Why GAO Did This Study
In 2010, the Medicare program and its beneficiaries spent about $19.5 billion on Part B drugs--drugs that are commonly administered by a physician or under a physician's close supervision in physicians' offices and hospital outpatient departments. Some of these drugs are particularly expensive for Medicare, either because they are used by a large number of beneficiaries or because their prices are high. These drugs generally differ from drugs beneficiaries obtain through Medicare Part D, which are usually self-administered and for which Medicare, its beneficiaries, and the states spent $61.7 billion in 2010.
Medicare bases its payments for most Part B drugs on the average sales price (ASP), which is calculated from data that manufacturers report quarterly to the Centers for Medicare & Medicaid Services (CMS), the agency within the Department of Health and Human
Services that administers Medicare. ASP is the average price, after rebates and discounts, of all sales of a specified drug in the United States; consequently, Medicare's payment rates for Part B drugs are based on prices set by the private market.

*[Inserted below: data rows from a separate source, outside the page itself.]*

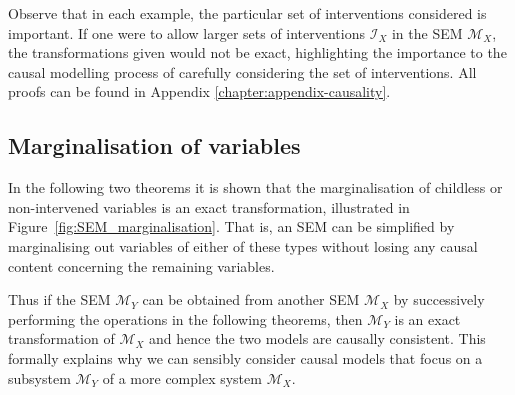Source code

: Observe that in each example, the particular set of interventions considered is important. If one were to allow larger sets of interventions $\mathcal{I}_X$ in the SEM $\mathcal{M}_X$, the transformations given would not be exact, highlighting the importance to the causal modelling process of carefully considering the set of interventions. All proofs can be found in Appendix \ref{chapter:appendix-causality}.






\subsection{Marginalisation of variables}\label{sec:basic_trafos}

In the following two theorems it is shown that the marginalisation of childless or non-intervened variables is an exact transformation, illustrated in Figure~\ref{fig:SEM_marginalisation}.
That is, an SEM can be simplified by marginalising out variables of either of these types without losing any causal content concerning the remaining variables.

Thus if the SEM $\mathcal{M}_Y$ can be obtained from another SEM $\mathcal{M}_X$ by successively performing the operations in the following theorems, then $\mathcal{M}_Y$ is an exact transformation of $\mathcal{M}_X$ and hence the two models are causally consistent.
This formally explains why we can sensibly consider causal models that focus on a subsystem $\mathcal{M}_Y$ of a more complex system $\mathcal{M}_X$.

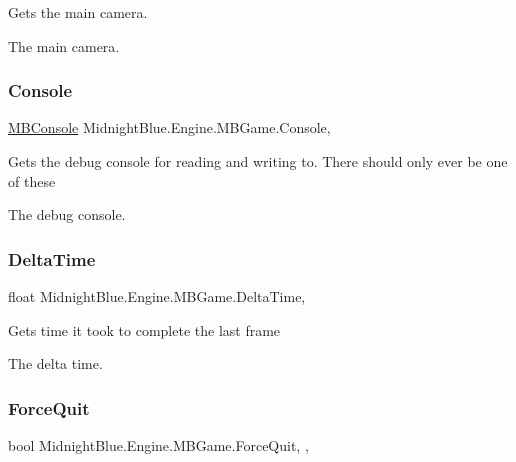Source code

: Gets the main camera. 

The main camera.\hypertarget{class_midnight_blue_1_1_engine_1_1_m_b_game_ad258df9f554e120fee5db56513248845}{}\label{class_midnight_blue_1_1_engine_1_1_m_b_game_ad258df9f554e120fee5db56513248845} 
\subsubsection{\texorpdfstring{Console}{Console}}
{\footnotesize\ttfamily \hyperlink{class_midnight_blue_1_1_engine_1_1_m_b_console}{M\+B\+Console} Midnight\+Blue.\+Engine.\+M\+B\+Game.\+Console\hspace{0.3cm}{\ttfamily [static]}, {\ttfamily [get]}}



Gets the debug console for reading and writing to. There should only ever be one of these 

The debug console.\hypertarget{class_midnight_blue_1_1_engine_1_1_m_b_game_a8d74b0cdb60f27e8a1934854f540a7bc}{}\label{class_midnight_blue_1_1_engine_1_1_m_b_game_a8d74b0cdb60f27e8a1934854f540a7bc} 
\subsubsection{\texorpdfstring{Delta\+Time}{DeltaTime}}
{\footnotesize\ttfamily float Midnight\+Blue.\+Engine.\+M\+B\+Game.\+Delta\+Time\hspace{0.3cm}{\ttfamily [static]}, {\ttfamily [get]}}



Gets time it took to complete the last frame 

The delta time.\hypertarget{class_midnight_blue_1_1_engine_1_1_m_b_game_a444312fc226de72869013fa8d055add1}{}\label{class_midnight_blue_1_1_engine_1_1_m_b_game_a444312fc226de72869013fa8d055add1} 
\subsubsection{\texorpdfstring{Force\+Quit}{ForceQuit}}
{\footnotesize\ttfamily bool Midnight\+Blue.\+Engine.\+M\+B\+Game.\+Force\+Quit\hspace{0.3cm}{\ttfamily [static]}, {\ttfamily [get]}, {\ttfamily [set]}}



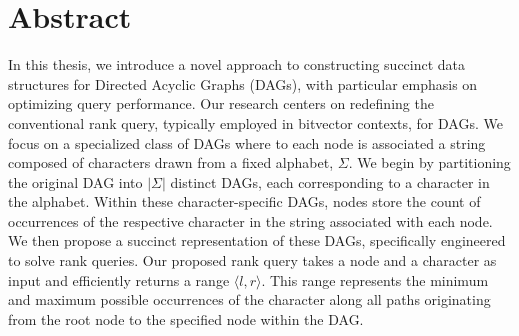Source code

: 


\begingroup
\let\clearpage\relax
\let\cleardoublepage\relax
\let\cleardoublepage\relax

\chapter*{Abstract}
In this thesis, we introduce a novel approach to constructing succinct data structures for Directed Acyclic Graphs (DAGs), with particular emphasis on optimizing query performance. Our research centers on redefining the conventional rank query, typically employed in bitvector contexts, for DAGs. We focus on a specialized class of DAGs where to each node is associated a string composed of characters drawn from a fixed alphabet, $\Sigma$. We begin by partitioning the original DAG into $|\Sigma|$ distinct DAGs, each corresponding to a character in the alphabet. Within these character-specific DAGs, nodes store the count of occurrences of the respective character in the string associated with each node. We then propose a succinct representation of these DAGs, specifically engineered to solve rank queries. Our proposed rank query takes a node and a character as input and efficiently returns a range $\langle l, r \rangle$. This range represents the minimum and maximum possible occurrences of the character along all paths originating from the root node to the specified node within the DAG.
\endgroup

\vfill
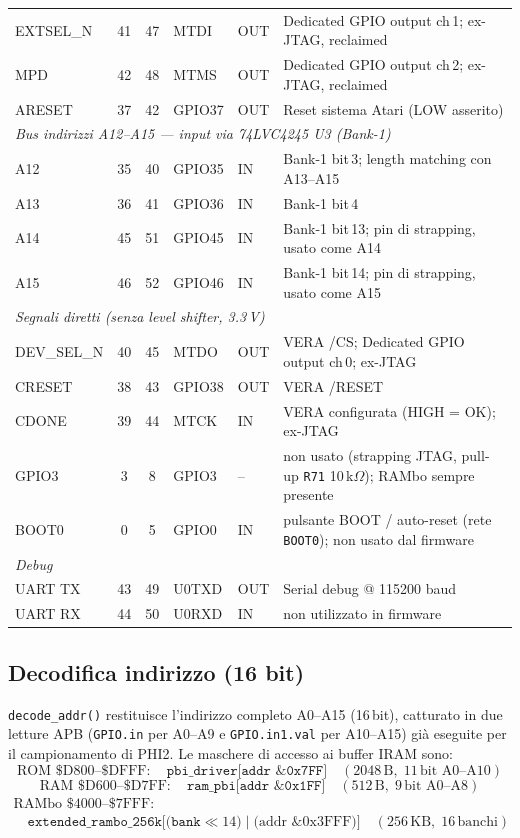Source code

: \documentclass[12pt, a4paper]{article}
\begin{document}
\begin{center}
{\begin{tabular}{lcclll}
EXTSEL\_N & 41 & 47 & MTDI  & OUT & Dedicated GPIO output ch\,1; ex-JTAG, reclaimed \\
MPD       & 42 & 48 & MTMS  & OUT & Dedicated GPIO output ch\,2; ex-JTAG, reclaimed \\
ARESET   & 37 & 42 & GPIO37 & OUT & Reset sistema Atari (LOW asserito) \\
\midrule
\multicolumn{6}{l}{\textit{Bus indirizzi A12--A15 — input via 74LVC4245 U3 (Bank-1)}} \\
A12 & 35 & 40 & GPIO35  & IN & Bank-1 bit\,3; length matching con A13--A15 \\
A13 & 36 & 41 & GPIO36  & IN & Bank-1 bit\,4 \\
A14 & 45 & 51 & GPIO45  & IN & Bank-1 bit\,13; pin di strapping, usato come A14 \\
A15 & 46 & 52 & GPIO46  & IN & Bank-1 bit\,14; pin di strapping, usato come A15 \\
\midrule
\multicolumn{6}{l}{\textit{Segnali diretti (senza level shifter, 3.3\,V)}} \\
DEV\_SEL\_N & 40 & 45 & MTDO  & OUT & VERA /CS; Dedicated GPIO output ch\,0; ex-JTAG \\
CRESET     & 38 & 43 & GPIO38 & OUT & VERA /RESET \\
CDONE      & 39 & 44 & MTCK  & IN  & VERA configurata (HIGH = OK); ex-JTAG \\
GPIO3 & 3 & 8 & GPIO3 & -- & non usato (strapping JTAG, pull-up \texttt{R71} 10\,k$\Omega$); RAMbo sempre presente \\
BOOT0 & 0 & 5 & GPIO0 & IN & pulsante BOOT / auto-reset (rete \texttt{BOOT0}); non usato dal firmware \\
\midrule
\multicolumn{6}{l}{\textit{Debug}} \\
UART TX & 43 & 49 & U0TXD & OUT & Serial debug @ 115200 baud \\
UART RX & 44 & 50 & U0RXD & IN  & non utilizzato in firmware \\
\bottomrule
\end{tabular}%
}
\end{center}

\subsection*{Decodifica indirizzo (16 bit)}

\texttt{decode\_addr()} restituisce l'indirizzo completo A0--A15 (16\,bit), catturato in due letture APB (\texttt{GPIO.in} per A0--A9 e \texttt{GPIO.in1.val} per A10--A15) già eseguite per il campionamento di PHI2. Le maschere di accesso ai buffer IRAM sono:
\[
\text{ROM } \$\text{D800--\$DFFF}: \quad \texttt{pbi\_driver[addr \& 0x7FF]} \quad (2048\,\text{B},\; 11\,\text{bit A0--A10})
\]
\[
\text{RAM } \$\text{D600--\$D7FF}: \quad \texttt{ram\_pbi[addr \& 0x1FF]} \quad (512\,\text{B},\; 9\,\text{bit A0--A8})
\]
\begin{multline*}
\text{RAMbo } \$\text{4000--\$7FFF}: \\
\quad\texttt{extended\_rambo\_256k[(bank} \ll 14) \mid \text{(addr \& 0x3FFF)]}
\quad (256\,\text{KB},\; 16\,\text{banchi})
\end{multline*}
\end{document}
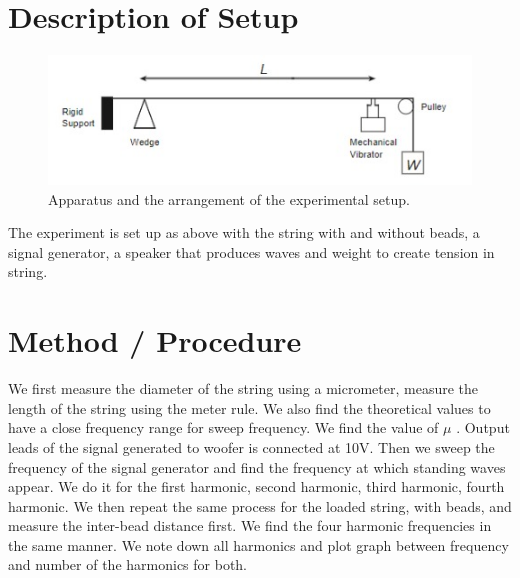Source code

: \section{Description of Setup}
\newpage
\begin{figure}[h!]
   \centering
    \includegraphics[width=\textwidth]{figures/fig11.jpeg}
    \caption{Apparatus and the arrangement of the experimental setup.}
    \label{fig:yx}
\end{figure}
The experiment is set up as above with the string with and without beads, a signal generator, a speaker that produces waves and weight to create tension in string. 


\section{Method / Procedure}
We first measure the diameter of the string using a micrometer, measure the length of the string using the meter rule. We also find the theoretical values to have a close frequency range for sweep frequency. We find the value of $\mu$ . Output leads of the signal generated to woofer is connected at 10V. Then we sweep the frequency of the signal generator and find the frequency at which standing waves appear. We do it for the first harmonic, second harmonic, third harmonic, fourth harmonic. We then repeat the same process for the loaded string, with beads, and measure the inter-bead distance first. We find the four harmonic frequencies in the same manner. We note down all harmonics and plot graph between frequency and number of the harmonics for both. 

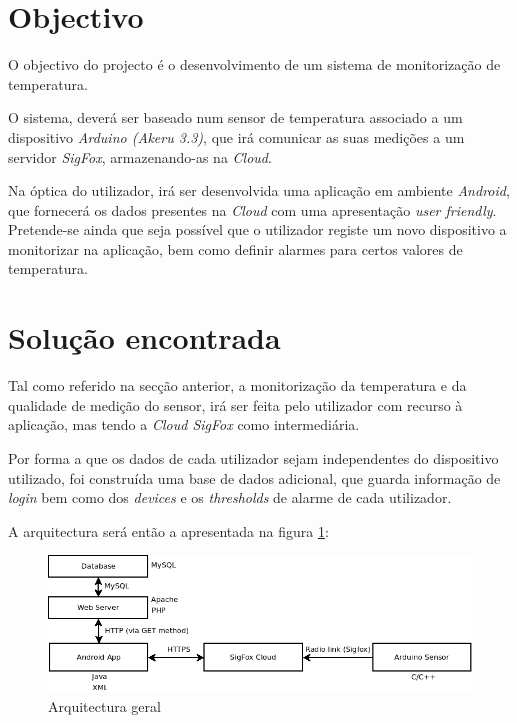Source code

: \documentclass[a4paper]{article}
\begin{document}


\tableofcontents
{}
\pagebreak

\section{Objectivo}

O objectivo do projecto é o desenvolvimento de um sistema de monitorização de temperatura. 

O sistema, deverá ser baseado num sensor de temperatura associado a um dispositivo \textit{Arduino (Akeru 3.3)}, que irá comunicar as suas medições a um servidor \textit{SigFox}, armazenando-as na \textit{Cloud}.

Na óptica do utilizador, irá ser desenvolvida uma aplicação em ambiente \textit{Android}, que fornecerá os dados presentes na \textit{Cloud} com uma apresentação \textit{user friendly}. Pretende-se ainda que seja possível que o utilizador registe um novo dispositivo a monitorizar na aplicação, bem como definir alarmes para certos valores de temperatura.


\section{Solução encontrada}

Tal como referido na secção anterior, a monitorização da temperatura e da qualidade de medição do sensor, irá ser feita pelo utilizador com recurso à aplicação, mas tendo a \textit{Cloud SigFox} como intermediária.

Por forma a que os dados de cada utilizador sejam independentes do dispositivo utilizado, foi construída uma base de dados adicional, que guarda informação de \textit{login} bem como dos \textit{devices} e os \textit{thresholds} de alarme de cada utilizador.

A arquitectura será então a apresentada na figura \ref{fig:general}:
\vspace{2mm}

\begin{figure}[hb]
  \centering
  \includegraphics[scale=0.45]{general.png}
  \caption{Arquitectura geral}
  \label{fig:general}
\end{figure}
\end{document}
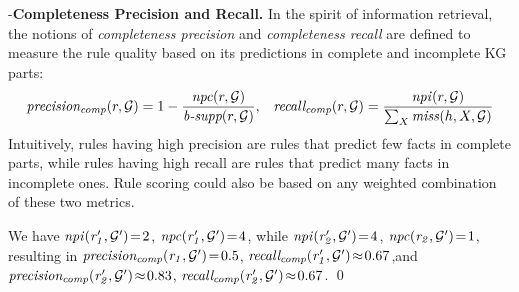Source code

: \noindent -\textbf{Completeness Precision and Recall.} In the spirit of information retrieval, the notions of \emph{completeness precision} and \emph{completeness recall} are defined to measure the rule quality based on its predictions in complete and incomplete KG parts:
\begin{align*}
\mathit{precision_{comp}}(r,\mathcal{G})=1-\frac{\mathit{npc}(r,\mathcal{G})}{\textit{b-supp}(r,\mathcal{G})},\;\;\;
\mathit{recall_{comp}}(r,\mathcal{G})=\frac{\mathit{npi}(r,\mathcal{G})}{\sum_X \mathit{miss}(h,X,\mathcal{G})}
\end{align*}
Intuitively, rules having high precision are rules that predict few facts in complete parts, while rules having high recall are rules that predict many facts in incomplete ones. Rule scoring could also be based on any weighted combination of these two metrics.
\begin{example}
We have $\mathit{npi(r_1', \mathcal{G}')}\!=\!2$, $\mathit{npc(r_1', \mathcal{G}')}\!=\!4$, while $\mathit{npi(r_2',\mathcal{G}')}\!=\!4$, $\mathit{npc(r_2,\mathcal{G}')}\!=\!1$, resulting in $\mathit{precision_{comp}(r_1,\mathcal{G}')}\!=\!0.5$, $\mathit{recall_{comp}(r_1',\mathcal{G}')}\!\approx\!0.67$,and $\mathit{precision_{comp}(r_2',\mathcal{G}')}\!\approx\!0.83$, $\mathit{recall_{comp}(r_2',\mathcal{G}')}\!\approx\!0.67$.
\qed
\end{example}


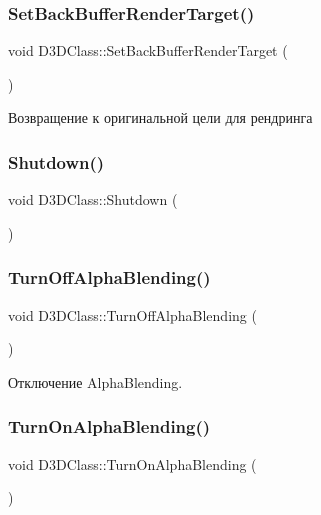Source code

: \subsubsection{\texorpdfstring{Set\+Back\+Buffer\+Render\+Target()}{SetBackBufferRenderTarget()}}
{\footnotesize\ttfamily void D3\+D\+Class\+::\+Set\+Back\+Buffer\+Render\+Target (\begin{DoxyParamCaption}{ }\end{DoxyParamCaption})}



Возвращение к оригинальной цели для рендринга 

\mbox{\label{class_d3_d_class_a0765f6da66273e11c005d571d8dfbcb6}} 
\subsubsection{\texorpdfstring{Shutdown()}{Shutdown()}}
{\footnotesize\ttfamily void D3\+D\+Class\+::\+Shutdown (\begin{DoxyParamCaption}{ }\end{DoxyParamCaption})}

\mbox{\label{class_d3_d_class_ad5cd8ffba823780cbd4fe53adae4f6e8}} 
\subsubsection{\texorpdfstring{Turn\+Off\+Alpha\+Blending()}{TurnOffAlphaBlending()}}
{\footnotesize\ttfamily void D3\+D\+Class\+::\+Turn\+Off\+Alpha\+Blending (\begin{DoxyParamCaption}{ }\end{DoxyParamCaption})}



Отключение Alpha\+Blending. 

\mbox{\label{class_d3_d_class_acafeb301530c5dfe03f14e630f0a56db}} 
\subsubsection{\texorpdfstring{Turn\+On\+Alpha\+Blending()}{TurnOnAlphaBlending()}}
{\footnotesize\ttfamily void D3\+D\+Class\+::\+Turn\+On\+Alpha\+Blending (\begin{DoxyParamCaption}{ }\end{DoxyParamCaption})}




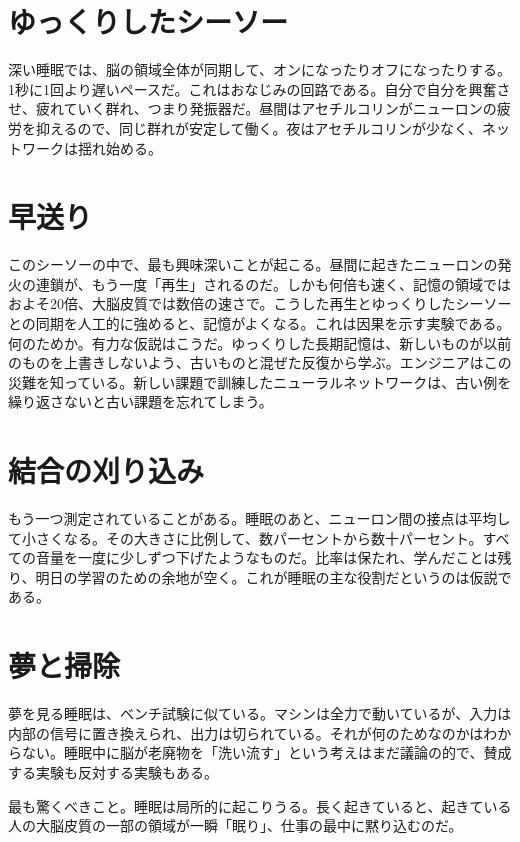 \section*{ゆっくりしたシーソー}

深い睡眠では、脳の領域全体が同期して、オンになったりオフになったりする。1秒に1回より遅いペースだ。これはおなじみの回路である。自分で自分を興奮させ、疲れていく群れ、つまり発振器だ。昼間はアセチルコリンがニューロンの疲労を抑えるので、同じ群れが安定して働く。夜はアセチルコリンが少なく、ネットワークは揺れ始める。


\section*{早送り}

このシーソーの中で、最も興味深いことが起こる。昼間に起きたニューロンの発火の連鎖が、もう一度「再生」されるのだ。しかも何倍も速く、記憶の領域ではおよそ20倍、大脳皮質では数倍の速さで。こうした再生とゆっくりしたシーソーとの同期を人工的に強めると、記憶がよくなる。これは因果を示す実験である。何のためか。有力な仮説はこうだ。ゆっくりした長期記憶は、新しいものが以前のものを上書きしないよう、古いものと混ぜた反復から学ぶ。エンジニアはこの災難を知っている。新しい課題で訓練したニューラルネットワークは、古い例を繰り返さないと古い課題を忘れてしまう。

\section*{結合の刈り込み}

もう一つ測定されていることがある。睡眠のあと、ニューロン間の接点は平均して小さくなる。その大きさに比例して、数パーセントから数十パーセント。すべての音量を一度に少しずつ下げたようなものだ。比率は保たれ、学んだことは残り、明日の学習のための余地が空く。これが睡眠の主な役割だというのは仮説である。

\section*{夢と掃除}

夢を見る睡眠は、ベンチ試験に似ている。マシンは全力で動いているが、入力は内部の信号に置き換えられ、出力は切られている。それが何のためなのかはわからない。睡眠中に脳が老廃物を「洗い流す」という考えはまだ議論の的で、賛成する実験も反対する実験もある。

最も驚くべきこと。睡眠は局所的に起こりうる。長く起きていると、起きている人の大脳皮質の一部の領域が一瞬「眠り」、仕事の最中に黙り込むのだ。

Congress asked us to analyze trends in utilization and expenditures for high-expenditure Part B drugs and to estimate Medicare's proportion of total U.S. expenditures for these high-expenditure drugs. This report examines (1) the Part B drugs for which Medicare expenditures were highest in 2010 and the utilization and spending trends for these high-expenditure Part B drugs from 2008 to 2010, and (2) nationwide spending levels for the total U.S. population for these high-expenditure Part B drugs in 2010 and Medicare's percentage of total U.S. spending.